### EXERCISE BRIEF
You are asked to write out the entries exactly as they are given.

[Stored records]

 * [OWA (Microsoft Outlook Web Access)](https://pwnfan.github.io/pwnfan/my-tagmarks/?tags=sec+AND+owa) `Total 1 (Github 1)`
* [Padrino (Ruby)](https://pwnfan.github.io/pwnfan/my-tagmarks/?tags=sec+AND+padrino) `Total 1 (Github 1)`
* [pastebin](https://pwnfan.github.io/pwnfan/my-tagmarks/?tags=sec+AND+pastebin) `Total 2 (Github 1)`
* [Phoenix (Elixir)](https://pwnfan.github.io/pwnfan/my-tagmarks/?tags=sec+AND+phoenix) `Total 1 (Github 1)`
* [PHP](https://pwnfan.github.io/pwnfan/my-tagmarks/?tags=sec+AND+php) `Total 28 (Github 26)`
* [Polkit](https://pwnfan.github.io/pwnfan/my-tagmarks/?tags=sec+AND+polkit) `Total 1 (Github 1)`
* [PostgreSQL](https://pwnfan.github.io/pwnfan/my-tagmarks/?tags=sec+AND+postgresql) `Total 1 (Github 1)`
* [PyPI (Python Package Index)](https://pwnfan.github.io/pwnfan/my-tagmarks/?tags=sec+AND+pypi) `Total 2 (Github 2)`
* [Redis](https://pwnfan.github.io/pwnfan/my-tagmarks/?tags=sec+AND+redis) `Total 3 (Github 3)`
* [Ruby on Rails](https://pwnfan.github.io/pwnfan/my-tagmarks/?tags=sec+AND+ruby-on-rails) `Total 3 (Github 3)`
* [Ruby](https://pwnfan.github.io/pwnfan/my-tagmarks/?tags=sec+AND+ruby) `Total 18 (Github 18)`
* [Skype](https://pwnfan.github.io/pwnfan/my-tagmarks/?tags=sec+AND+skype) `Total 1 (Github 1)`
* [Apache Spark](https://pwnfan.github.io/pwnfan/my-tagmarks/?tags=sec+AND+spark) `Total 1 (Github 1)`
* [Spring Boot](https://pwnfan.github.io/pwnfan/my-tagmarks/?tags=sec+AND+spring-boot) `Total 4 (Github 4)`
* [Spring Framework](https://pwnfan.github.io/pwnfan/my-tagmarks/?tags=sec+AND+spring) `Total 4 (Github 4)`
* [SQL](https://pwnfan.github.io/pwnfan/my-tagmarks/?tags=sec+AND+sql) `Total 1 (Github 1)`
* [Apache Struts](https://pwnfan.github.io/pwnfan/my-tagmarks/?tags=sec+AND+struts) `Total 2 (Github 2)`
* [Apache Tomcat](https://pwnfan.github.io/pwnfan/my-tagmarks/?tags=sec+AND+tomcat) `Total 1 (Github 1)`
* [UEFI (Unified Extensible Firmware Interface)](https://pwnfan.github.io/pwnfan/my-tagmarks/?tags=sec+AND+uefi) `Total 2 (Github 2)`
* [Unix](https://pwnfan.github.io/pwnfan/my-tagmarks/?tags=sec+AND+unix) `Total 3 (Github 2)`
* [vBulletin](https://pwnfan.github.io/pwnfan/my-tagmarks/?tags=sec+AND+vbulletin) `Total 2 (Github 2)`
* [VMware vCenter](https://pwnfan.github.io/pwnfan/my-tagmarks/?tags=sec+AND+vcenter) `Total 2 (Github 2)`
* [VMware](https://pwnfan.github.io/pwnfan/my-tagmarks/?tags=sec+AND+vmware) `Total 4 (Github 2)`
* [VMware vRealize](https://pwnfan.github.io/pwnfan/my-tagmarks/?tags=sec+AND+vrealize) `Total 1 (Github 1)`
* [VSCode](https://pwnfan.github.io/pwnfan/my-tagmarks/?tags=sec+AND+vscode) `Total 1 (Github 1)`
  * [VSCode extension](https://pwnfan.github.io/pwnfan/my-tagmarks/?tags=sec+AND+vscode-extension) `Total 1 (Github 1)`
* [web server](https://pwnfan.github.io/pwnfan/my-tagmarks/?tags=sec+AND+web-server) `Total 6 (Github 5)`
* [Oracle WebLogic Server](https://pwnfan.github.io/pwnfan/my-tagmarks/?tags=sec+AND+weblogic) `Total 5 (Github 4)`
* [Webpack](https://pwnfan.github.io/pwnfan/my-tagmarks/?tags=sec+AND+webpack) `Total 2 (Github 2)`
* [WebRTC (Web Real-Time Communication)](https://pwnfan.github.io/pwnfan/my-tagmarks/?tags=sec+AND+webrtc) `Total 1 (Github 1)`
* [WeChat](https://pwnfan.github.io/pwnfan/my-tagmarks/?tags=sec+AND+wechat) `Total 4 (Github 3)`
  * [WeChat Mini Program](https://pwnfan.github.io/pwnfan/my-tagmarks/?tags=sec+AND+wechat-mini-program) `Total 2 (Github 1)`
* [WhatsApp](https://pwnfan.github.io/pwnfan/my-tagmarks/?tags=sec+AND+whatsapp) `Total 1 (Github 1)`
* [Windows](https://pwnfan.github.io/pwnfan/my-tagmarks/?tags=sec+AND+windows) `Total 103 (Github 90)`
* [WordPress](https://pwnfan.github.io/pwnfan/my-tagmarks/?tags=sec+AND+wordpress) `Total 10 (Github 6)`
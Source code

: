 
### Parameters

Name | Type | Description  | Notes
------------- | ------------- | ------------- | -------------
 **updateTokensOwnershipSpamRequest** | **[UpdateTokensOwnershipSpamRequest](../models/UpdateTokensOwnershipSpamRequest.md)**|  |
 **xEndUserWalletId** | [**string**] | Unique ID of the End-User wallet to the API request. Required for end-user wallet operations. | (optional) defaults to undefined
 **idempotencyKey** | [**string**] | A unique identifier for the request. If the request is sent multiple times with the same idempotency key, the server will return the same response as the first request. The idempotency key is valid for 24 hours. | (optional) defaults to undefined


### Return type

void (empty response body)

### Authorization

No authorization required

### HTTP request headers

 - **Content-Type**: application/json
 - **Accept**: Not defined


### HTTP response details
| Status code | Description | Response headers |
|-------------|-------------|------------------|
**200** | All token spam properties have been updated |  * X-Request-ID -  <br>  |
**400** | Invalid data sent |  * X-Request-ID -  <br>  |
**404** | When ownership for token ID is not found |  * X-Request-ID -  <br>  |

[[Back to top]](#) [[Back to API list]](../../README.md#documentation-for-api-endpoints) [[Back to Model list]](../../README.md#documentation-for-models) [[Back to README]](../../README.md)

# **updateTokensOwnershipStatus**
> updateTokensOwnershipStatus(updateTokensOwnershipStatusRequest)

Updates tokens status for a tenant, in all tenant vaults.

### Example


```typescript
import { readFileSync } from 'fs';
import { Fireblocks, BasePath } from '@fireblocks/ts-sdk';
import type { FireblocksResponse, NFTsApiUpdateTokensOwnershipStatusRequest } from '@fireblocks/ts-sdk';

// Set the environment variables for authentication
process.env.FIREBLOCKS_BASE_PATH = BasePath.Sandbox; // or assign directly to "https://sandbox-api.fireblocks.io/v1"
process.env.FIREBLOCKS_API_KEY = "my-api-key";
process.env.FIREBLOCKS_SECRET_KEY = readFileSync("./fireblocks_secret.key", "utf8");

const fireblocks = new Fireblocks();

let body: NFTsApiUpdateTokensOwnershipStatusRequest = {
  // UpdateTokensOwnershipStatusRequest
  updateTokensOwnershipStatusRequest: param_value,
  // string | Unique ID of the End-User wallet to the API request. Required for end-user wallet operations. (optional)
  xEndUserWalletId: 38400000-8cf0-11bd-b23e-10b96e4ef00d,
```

### SOLUTION TO THE EXERCISE
 * [OWA (Microsoft Outlook Web Access)](https://pwnfan.github.io/pwnfan/my-tagmarks/?tags=sec+AND+owa) `Total 1 (Github 1)`
* [Padrino (Ruby)](https://pwnfan.github.io/pwnfan/my-tagmarks/?tags=sec+AND+padrino) `Total 1 (Github 1)`
* [pastebin](https://pwnfan.github.io/pwnfan/my-tagmarks/?tags=sec+AND+pastebin) `Total 2 (Github 1)`
* [Phoenix (Elixir)](https://pwnfan.github.io/pwnfan/my-tagmarks/?tags=sec+AND+phoenix) `Total 1 (Github 1)`
* [PHP](https://pwnfan.github.io/pwnfan/my-tagmarks/?tags=sec+AND+php) `Total 28 (Github 26)`
* [Polkit](https://pwnfan.github.io/pwnfan/my-tagmarks/?tags=sec+AND+polkit) `Total 1 (Github 1)`
* [PostgreSQL](https://pwnfan.github.io/pwnfan/my-tagmarks/?tags=sec+AND+postgresql) `Total 1 (Github 1)`
* [PyPI (Python Package Index)](https://pwnfan.github.io/pwnfan/my-tagmarks/?tags=sec+AND+pypi) `Total 2 (Github 2)`
* [Redis](https://pwnfan.github.io/pwnfan/my-tagmarks/?tags=sec+AND+redis) `Total 3 (Github 3)`
* [Ruby on Rails](https://pwnfan.github.io/pwnfan/my-tagmarks/?tags=sec+AND+ruby-on-rails) `Total 3 (Github 3)`
* [Ruby](https://pwnfan.github.io/pwnfan/my-tagmarks/?tags=sec+AND+ruby) `Total 18 (Github 18)`
* [Skype](https://pwnfan.github.io/pwnfan/my-tagmarks/?tags=sec+AND+skype) `Total 1 (Github 1)`
* [Apache Spark](https://pwnfan.github.io/pwnfan/my-tagmarks/?tags=sec+AND+spark) `Total 1 (Github 1)`
* [Spring Boot](https://pwnfan.github.io/pwnfan/my-tagmarks/?tags=sec+AND+spring-boot) `Total 4 (Github 4)`
* [Spring Framework](https://pwnfan.github.io/pwnfan/my-tagmarks/?tags=sec+AND+spring) `Total 4 (Github 4)`
* [SQL](https://pwnfan.github.io/pwnfan/my-tagmarks/?tags=sec+AND+sql) `Total 1 (Github 1)`
* [Apache Struts](https://pwnfan.github.io/pwnfan/my-tagmarks/?tags=sec+AND+struts) `Total 2 (Github 2)`
* [Apache Tomcat](https://pwnfan.github.io/pwnfan/my-tagmarks/?tags=sec+AND+tomcat) `Total 1 (Github 1)`
* [UEFI (Unified Extensible Firmware Interface)](https://pwnfan.github.io/pwnfan/my-tagmarks/?tags=sec+AND+uefi) `Total 2 (Github 2)`
* [Unix](https://pwnfan.github.io/pwnfan/my-tagmarks/?tags=sec+AND+unix) `Total 3 (Github 2)`
* [vBulletin](https://pwnfan.github.io/pwnfan/my-tagmarks/?tags=sec+AND+vbulletin) `Total 2 (Github 2)`
* [VMware vCenter](https://pwnfan.github.io/pwnfan/my-tagmarks/?tags=sec+AND+vcenter) `Total 2 (Github 2)`
* [VMware](https://pwnfan.github.io/pwnfan/my-tagmarks/?tags=sec+AND+vmware) `Total 4 (Github 2)`
* [VMware vRealize](https://pwnfan.github.io/pwnfan/my-tagmarks/?tags=sec+AND+vrealize) `Total 1 (Github 1)`
* [VSCode](https://pwnfan.github.io/pwnfan/my-tagmarks/?tags=sec+AND+vscode) `Total 1 (Github 1)`
  * [VSCode extension](https://pwnfan.github.io/pwnfan/my-tagmarks/?tags=sec+AND+vscode-extension) `Total 1 (Github 1)`
* [web server](https://pwnfan.github.io/pwnfan/my-tagmarks/?tags=sec+AND+web-server) `Total 6 (Github 5)`
* [Oracle WebLogic Server](https://pwnfan.github.io/pwnfan/my-tagmarks/?tags=sec+AND+weblogic) `Total 5 (Github 4)`
* [Webpack](https://pwnfan.github.io/pwnfan/my-tagmarks/?tags=sec+AND+webpack) `Total 2 (Github 2)`
* [WebRTC (Web Real-Time Communication)](https://pwnfan.github.io/pwnfan/my-tagmarks/?tags=sec+AND+webrtc) `Total 1 (Github 1)`
* [WeChat](https://pwnfan.github.io/pwnfan/my-tagmarks/?tags=sec+AND+wechat) `Total 4 (Github 3)`
  * [WeChat Mini Program](https://pwnfan.github.io/pwnfan/my-tagmarks/?tags=sec+AND+wechat-mini-program) `Total 2 (Github 1)`
* [WhatsApp](https://pwnfan.github.io/pwnfan/my-tagmarks/?tags=sec+AND+whatsapp) `Total 1 (Github 1)`
* [Windows](https://pwnfan.github.io/pwnfan/my-tagmarks/?tags=sec+AND+windows) `Total 103 (Github 90)`
* [WordPress](https://pwnfan.github.io/pwnfan/my-tagmarks/?tags=sec+AND+wordpress) `Total 10 (Github 6)`
Source code

: 
### Parameters

Name | Type | Description  | Notes
------------- | ------------- | ------------- | -------------
 **updateTokensOwnershipSpamRequest** | **[UpdateTokensOwnershipSpamRequest](../models/UpdateTokensOwnershipSpamRequest.md)**|  |
 **xEndUserWalletId** | [**string**] | Unique ID of the End-User wallet to the API request. Required for end-user wallet operations. | (optional) defaults to undefined
 **idempotencyKey** | [**string**] | A unique identifier for the request. If the request is sent multiple times with the same idempotency key, the server will return the same response as the first request. The idempotency key is valid for 24 hours. | (optional) defaults to undefined


### Return type

void (empty response body)

### Authorization

No authorization required

### HTTP request headers

 - **Content-Type**: application/json
 - **Accept**: Not defined


### HTTP response details
| Status code | Description | Response headers |
|-------------|-------------|------------------|
**200** | All token spam properties have been updated |  * X-Request-ID -  <br>  |
**400** | Invalid data sent |  * X-Request-ID -  <br>  |
**404** | When ownership for token ID is not found |  * X-Request-ID -  <br>  |

[[Back to top]](#) [[Back to API list]](../../README.md#documentation-for-api-endpoints) [[Back to Model list]](../../README.md#documentation-for-models) [[Back to README]](../../README.md)

# **updateTokensOwnershipStatus**
> updateTokensOwnershipStatus(updateTokensOwnershipStatusRequest)

Updates tokens status for a tenant, in all tenant vaults.

### Example


```typescript
import { readFileSync } from 'fs';
import { Fireblocks, BasePath } from '@fireblocks/ts-sdk';
import type { FireblocksResponse, NFTsApiUpdateTokensOwnershipStatusRequest } from '@fireblocks/ts-sdk';

// Set the environment variables for authentication
process.env.FIREBLOCKS_BASE_PATH = BasePath.Sandbox; // or assign directly to "https://sandbox-api.fireblocks.io/v1"
process.env.FIREBLOCKS_API_KEY = "my-api-key";
process.env.FIREBLOCKS_SECRET_KEY = readFileSync("./fireblocks_secret.key", "utf8");

const fireblocks = new Fireblocks();

let body: NFTsApiUpdateTokensOwnershipStatusRequest = {
  // UpdateTokensOwnershipStatusRequest
  updateTokensOwnershipStatusRequest: param_value,
  // string | Unique ID of the End-User wallet to the API request. Required for end-user wallet operations. (optional)
  xEndUserWalletId: 38400000-8cf0-11bd-b23e-10b96e4ef00d,
```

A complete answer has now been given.